WHAT THE TASK REQUIRES:
Exact copy, pictures excluded: reproduce every record below.

[Data extracted from a collection]
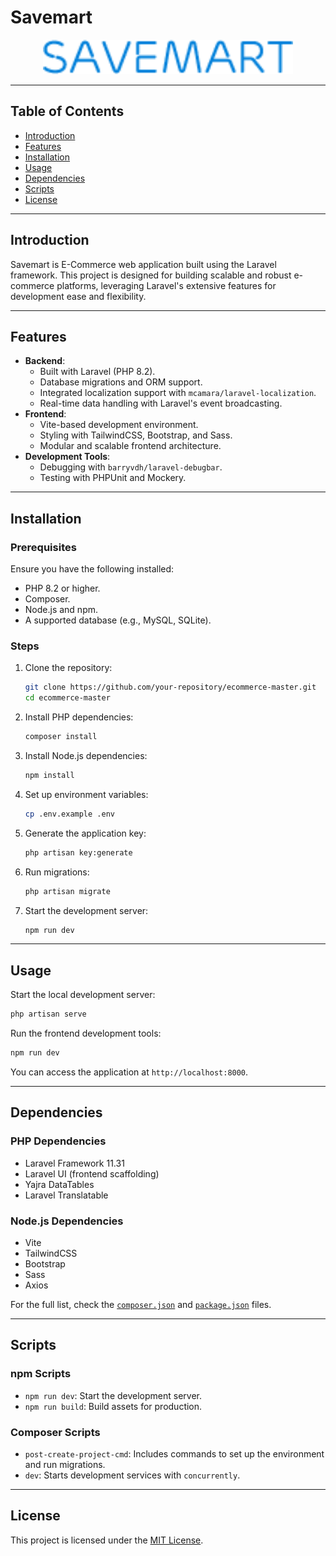
# Savemart

<p align="center">
  <a href="https://laravel.com" target="_blank">
    <img src="https://github.com/MostafaAllam-start/ecommerce/blob/master/public/assets/front/modules/novthemeconfig/images/logos/logo-1.png" width="400" alt="Laravel Logo">
  </a>
</p>

---

## Table of Contents
- [Introduction](#introduction)
- [Features](#features)
- [Installation](#installation)
- [Usage](#usage)
- [Dependencies](#dependencies)
- [Scripts](#scripts)
- [License](#license)

---

## Introduction
Savemart is E-Commerce web application built using the Laravel framework. This project is designed for building scalable and robust e-commerce platforms, leveraging Laravel's extensive features for development ease and flexibility.

---

## Features
- **Backend**:
  - Built with Laravel (PHP 8.2).
  - Database migrations and ORM support.
  - Integrated localization support with `mcamara/laravel-localization`.
  - Real-time data handling with Laravel's event broadcasting.
- **Frontend**:
  - Vite-based development environment.
  - Styling with TailwindCSS, Bootstrap, and Sass.
  - Modular and scalable frontend architecture.
- **Development Tools**:
  - Debugging with `barryvdh/laravel-debugbar`.
  - Testing with PHPUnit and Mockery.

---

## Installation

### Prerequisites
Ensure you have the following installed:
- PHP 8.2 or higher.
- Composer.
- Node.js and npm.
- A supported database (e.g., MySQL, SQLite).

### Steps
1. Clone the repository:
   ```bash
   git clone https://github.com/your-repository/ecommerce-master.git
   cd ecommerce-master
   ```

2. Install PHP dependencies:
   ```bash
   composer install
   ```

3. Install Node.js dependencies:
   ```bash
   npm install
   ```

4. Set up environment variables:
   ```bash
   cp .env.example .env
   ```

5. Generate the application key:
   ```bash
   php artisan key:generate
   ```

6. Run migrations:
   ```bash
   php artisan migrate
   ```

7. Start the development server:
   ```bash
   npm run dev
   ```

---

## Usage
Start the local development server:
```bash
php artisan serve
```

Run the frontend development tools:
```bash
npm run dev
```

You can access the application at `http://localhost:8000`.

---

## Dependencies

### PHP Dependencies
- Laravel Framework 11.31
- Laravel UI (frontend scaffolding)
- Yajra DataTables
- Laravel Translatable

### Node.js Dependencies
- Vite
- TailwindCSS
- Bootstrap
- Sass
- Axios

For the full list, check the [`composer.json`](./composer.json) and [`package.json`](./package.json) files.

---

## Scripts

### npm Scripts
- `npm run dev`: Start the development server.
- `npm run build`: Build assets for production.

### Composer Scripts
- `post-create-project-cmd`: Includes commands to set up the environment and run migrations.
- `dev`: Starts development services with `concurrently`.

---

## License
This project is licensed under the [MIT License](https://opensource.org/licenses/MIT).
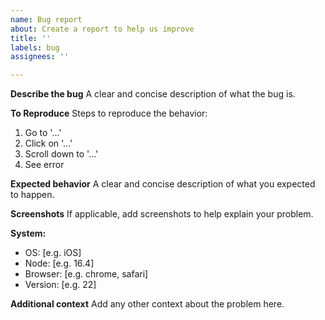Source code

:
 ```yaml
---
name: Bug report
about: Create a report to help us improve
title: ''
labels: bug
assignees: ''

---
```


**Describe the bug**
A clear and concise description of what the bug is.

**To Reproduce**
Steps to reproduce the behavior:
1. Go to '...'
2. Click on '...'
3. Scroll down to '...'
4. See error

**Expected behavior**
A clear and concise description of what you expected to happen.

**Screenshots**
If applicable, add screenshots to help explain your problem.

**System:**
 - OS: [e.g. iOS]
 - Node: [e.g. 16.4]
 - Browser: [e.g. chrome, safari]
 - Version: [e.g. 22]

**Additional context**
Add any other context about the problem here.
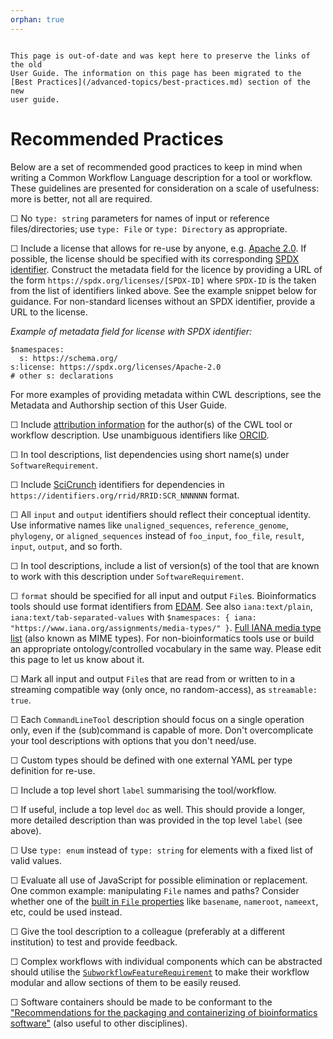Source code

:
 ```yaml
---
orphan: true
---
```


```{attention}

This page is out-of-date and was kept here to preserve the links of the old
User Guide. The information on this page has been migrated to the
[Best Practices](/advanced-topics/best-practices.md) section of the new
user guide.
```

# Recommended Practices

Below are a set of recommended good practices to keep in mind when writing a
Common Workflow Language description for a tool or workflow. These guidelines
are presented for consideration on a scale of usefulness: more is better, not
all are required.

&#9744; No `type: string` parameters for names of input or reference
files/directories; use `type: File` or `type: Directory` as appropriate.

&#9744; Include a license that allows for re-use by anyone, e.g.
[Apache 2.0][apache-license]. If possible, the license should be specified with
its corresponding [SPDX identifier][spdx]. Construct the metadata field for the
licence by providing a URL of the form `https://spdx.org/licenses/[SPDX-ID]`
where `SPDX-ID` is the taken from the list of identifiers linked above. See the
example snippet below for guidance. For non-standard licenses without an SPDX
identifier, provide a URL to the license.

_Example of metadata field for license with SPDX identifier:_

```cwl
$namespaces:
  s: https://schema.org/
s:license: https://spdx.org/licenses/Apache-2.0
# other s: declarations
```

For more examples of providing metadata within CWL descriptions, see the
Metadata and Authorship section of this User Guide.

&#9744; Include [attribution information][license-example] for the author(s) of
the CWL tool or workflow description. Use  unambiguous identifiers like
[ORCID][orcid].

&#9744; In tool descriptions, list dependencies using short name(s) under
`SoftwareRequirement`.

&#9744; Include [SciCrunch][scicrunch] identifiers for dependencies in
`https://identifiers.org/rrid/RRID:SCR_NNNNNN` format.

&#9744; All `input` and `output` identifiers should reflect their conceptual
identity. Use informative names like `unaligned_sequences`, `reference_genome`,
`phylogeny`, or `aligned_sequences` instead of  `foo_input`, `foo_file`,
`result`, `input`, `output`, and so forth.

&#9744; In tool descriptions, include a list of version(s) of the tool that are
known to work with this description under `SoftwareRequirement`.

&#9744; `format` should be specified for all input and output `File`s.
Bioinformatics tools should use format identifiers from [EDAM][edam-example].
See also `iana:text/plain`, `iana:text/tab-separated-values` with
`$namespaces: { iana: "https://www.iana.org/assignments/media-types/" }`.
[Full IANA media type list][iana-types] (also known as MIME types). For
non-bioinformatics tools use or build an appropriate ontology/controlled
vocabulary in the same way. Please edit this page to let us know about it.

&#9744; Mark all input and output `File`s that are read from or written to in a
streaming compatible way (only once, no random-access), as `streamable: true`.

&#9744; Each `CommandLineTool` description should focus on a single operation
only, even if the (sub)command is capable of more. Don't overcomplicate your
tool descriptions with options that you don't need/use.

&#9744; Custom types should be defined with one external YAML per type
definition for re-use.

&#9744; Include a top level short `label` summarising the tool/workflow.

&#9744; If useful, include a top level `doc` as well. This should provide a
longer, more detailed description than was provided in the top level `label`
(see above).

&#9744; Use `type: enum` instead of `type: string` for elements with a fixed
list of valid values.

&#9744; Evaluate all use of JavaScript for possible elimination or replacement.
One common example: manipulating `File` names and paths? Consider whether one
of the [built in `File` properties][file-prop] like `basename`, `nameroot`,
`nameext`, etc, could be used instead.

&#9744; Give the tool description to a colleague (preferably at a different
institution) to test and provide feedback.

&#9744; Complex workflows with individual components which can be abstracted
should utilise the [`SubworkflowFeatureRequirement`][subworkflow] to make their
workflow modular and allow sections of them to be easily reused.

&#9744; Software containers should be made to be conformant to the ["Recommendations for the packaging and containerizing of bioinformatics software"][containers] (also useful to other disciplines).

[containers]: https://doi.org/10.12688/f1000research.15140.1
[apache-license]: https://spdx.org/licenses/Apache-2.0.html
[license-example]: https://github.com/ProteinsWebTeam/ebi-metagenomics-cwl/blob/master/workflows/emg-assembly.cwl#L200
[scicrunch]: https://scicrunch.org
[edam-example]: http://edamontology.org/format_1915
[iana-types]: https://www.iana.org/assignments/media-types/media-types.xhtml
[file-prop]: https://www.commonwl.org/v1.0/CommandLineTool.html#File
[orcid]: https://orcid.org
[subworkflow]: https://www.commonwl.org/v1.0/Workflow.html#SubworkflowFeatureRequirement
[spdx]: https://spdx.org/licenses/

ANSWER SECTION:
# Savemart

<p align="center">
  <a href="https://laravel.com" target="_blank">
    <img src="https://github.com/MostafaAllam-start/ecommerce/blob/master/public/assets/front/modules/novthemeconfig/images/logos/logo-1.png" width="400" alt="Laravel Logo">
  </a>
</p>

---

## Table of Contents
- [Introduction](#introduction)
- [Features](#features)
- [Installation](#installation)
- [Usage](#usage)
- [Dependencies](#dependencies)
- [Scripts](#scripts)
- [License](#license)

---

## Introduction
Savemart is E-Commerce web application built using the Laravel framework. This project is designed for building scalable and robust e-commerce platforms, leveraging Laravel's extensive features for development ease and flexibility.

---

## Features
- **Backend**:
  - Built with Laravel (PHP 8.2).
  - Database migrations and ORM support.
  - Integrated localization support with `mcamara/laravel-localization`.
  - Real-time data handling with Laravel's event broadcasting.
- **Frontend**:
  - Vite-based development environment.
  - Styling with TailwindCSS, Bootstrap, and Sass.
  - Modular and scalable frontend architecture.
- **Development Tools**:
  - Debugging with `barryvdh/laravel-debugbar`.
  - Testing with PHPUnit and Mockery.

---

## Installation

### Prerequisites
Ensure you have the following installed:
- PHP 8.2 or higher.
- Composer.
- Node.js and npm.
- A supported database (e.g., MySQL, SQLite).

### Steps
1. Clone the repository:
   ```bash
   git clone https://github.com/your-repository/ecommerce-master.git
   cd ecommerce-master
   ```

2. Install PHP dependencies:
   ```bash
   composer install
   ```

3. Install Node.js dependencies:
   ```bash
   npm install
   ```

4. Set up environment variables:
   ```bash
   cp .env.example .env
   ```

5. Generate the application key:
   ```bash
   php artisan key:generate
   ```

6. Run migrations:
   ```bash
   php artisan migrate
   ```

7. Start the development server:
   ```bash
   npm run dev
   ```

---

## Usage
Start the local development server:
```bash
php artisan serve
```

Run the frontend development tools:
```bash
npm run dev
```

You can access the application at `http://localhost:8000`.

---

## Dependencies

### PHP Dependencies
- Laravel Framework 11.31
- Laravel UI (frontend scaffolding)
- Yajra DataTables
- Laravel Translatable

### Node.js Dependencies
- Vite
- TailwindCSS
- Bootstrap
- Sass
- Axios

For the full list, check the [`composer.json`](./composer.json) and [`package.json`](./package.json) files.

---

## Scripts

### npm Scripts
- `npm run dev`: Start the development server.
- `npm run build`: Build assets for production.

### Composer Scripts
- `post-create-project-cmd`: Includes commands to set up the environment and run migrations.
- `dev`: Starts development services with `concurrently`.

---

## License
This project is licensed under the [MIT License](https://opensource.org/licenses/MIT).
Source code

:
 ```yaml
---
name: Bug report
about: Create a report to help us improve
title: ''
labels: bug
assignees: ''

---
```


**Describe the bug**
A clear and concise description of what the bug is.

**To Reproduce**
Steps to reproduce the behavior:
1. Go to '...'
2. Click on '...'
3. Scroll down to '...'
4. See error

**Expected behavior**
A clear and concise description of what you expected to happen.

**Screenshots**
If applicable, add screenshots to help explain your problem.

**System:**
 - OS: [e.g. iOS]
 - Node: [e.g. 16.4]
 - Browser: [e.g. chrome, safari]
 - Version: [e.g. 22]

**Additional context**
Add any other context about the problem here.
Source code

:
 ```yaml
---
orphan: true
---
```


```{attention}

This page is out-of-date and was kept here to preserve the links of the old
User Guide. The information on this page has been migrated to the
[Best Practices](/advanced-topics/best-practices.md) section of the new
user guide.
```

# Recommended Practices

Below are a set of recommended good practices to keep in mind when writing a
Common Workflow Language description for a tool or workflow. These guidelines
are presented for consideration on a scale of usefulness: more is better, not
all are required.

&#9744; No `type: string` parameters for names of input or reference
files/directories; use `type: File` or `type: Directory` as appropriate.

&#9744; Include a license that allows for re-use by anyone, e.g.
[Apache 2.0][apache-license]. If possible, the license should be specified with
its corresponding [SPDX identifier][spdx]. Construct the metadata field for the
licence by providing a URL of the form `https://spdx.org/licenses/[SPDX-ID]`
where `SPDX-ID` is the taken from the list of identifiers linked above. See the
example snippet below for guidance. For non-standard licenses without an SPDX
identifier, provide a URL to the license.

_Example of metadata field for license with SPDX identifier:_

```cwl
$namespaces:
  s: https://schema.org/
s:license: https://spdx.org/licenses/Apache-2.0
# other s: declarations
```

For more examples of providing metadata within CWL descriptions, see the
Metadata and Authorship section of this User Guide.

&#9744; Include [attribution information][license-example] for the author(s) of
the CWL tool or workflow description. Use  unambiguous identifiers like
[ORCID][orcid].

&#9744; In tool descriptions, list dependencies using short name(s) under
`SoftwareRequirement`.

&#9744; Include [SciCrunch][scicrunch] identifiers for dependencies in
`https://identifiers.org/rrid/RRID:SCR_NNNNNN` format.

&#9744; All `input` and `output` identifiers should reflect their conceptual
identity. Use informative names like `unaligned_sequences`, `reference_genome`,
`phylogeny`, or `aligned_sequences` instead of  `foo_input`, `foo_file`,
`result`, `input`, `output`, and so forth.

&#9744; In tool descriptions, include a list of version(s) of the tool that are
known to work with this description under `SoftwareRequirement`.

&#9744; `format` should be specified for all input and output `File`s.
Bioinformatics tools should use format identifiers from [EDAM][edam-example].
See also `iana:text/plain`, `iana:text/tab-separated-values` with
`$namespaces: { iana: "https://www.iana.org/assignments/media-types/" }`.
[Full IANA media type list][iana-types] (also known as MIME types). For
non-bioinformatics tools use or build an appropriate ontology/controlled
vocabulary in the same way. Please edit this page to let us know about it.

&#9744; Mark all input and output `File`s that are read from or written to in a
streaming compatible way (only once, no random-access), as `streamable: true`.

&#9744; Each `CommandLineTool` description should focus on a single operation
only, even if the (sub)command is capable of more. Don't overcomplicate your
tool descriptions with options that you don't need/use.

&#9744; Custom types should be defined with one external YAML per type
definition for re-use.

&#9744; Include a top level short `label` summarising the tool/workflow.

&#9744; If useful, include a top level `doc` as well. This should provide a
longer, more detailed description than was provided in the top level `label`
(see above).

&#9744; Use `type: enum` instead of `type: string` for elements with a fixed
list of valid values.

&#9744; Evaluate all use of JavaScript for possible elimination or replacement.
One common example: manipulating `File` names and paths? Consider whether one
of the [built in `File` properties][file-prop] like `basename`, `nameroot`,
`nameext`, etc, could be used instead.

&#9744; Give the tool description to a colleague (preferably at a different
institution) to test and provide feedback.

&#9744; Complex workflows with individual components which can be abstracted
should utilise the [`SubworkflowFeatureRequirement`][subworkflow] to make their
workflow modular and allow sections of them to be easily reused.

&#9744; Software containers should be made to be conformant to the ["Recommendations for the packaging and containerizing of bioinformatics software"][containers] (also useful to other disciplines).

[containers]: https://doi.org/10.12688/f1000research.15140.1
[apache-license]: https://spdx.org/licenses/Apache-2.0.html
[license-example]: https://github.com/ProteinsWebTeam/ebi-metagenomics-cwl/blob/master/workflows/emg-assembly.cwl#L200
[scicrunch]: https://scicrunch.org
[edam-example]: http://edamontology.org/format_1915
[iana-types]: https://www.iana.org/assignments/media-types/media-types.xhtml
[file-prop]: https://www.commonwl.org/v1.0/CommandLineTool.html#File
[orcid]: https://orcid.org
[subworkflow]: https://www.commonwl.org/v1.0/Workflow.html#SubworkflowFeatureRequirement
[spdx]: https://spdx.org/licenses/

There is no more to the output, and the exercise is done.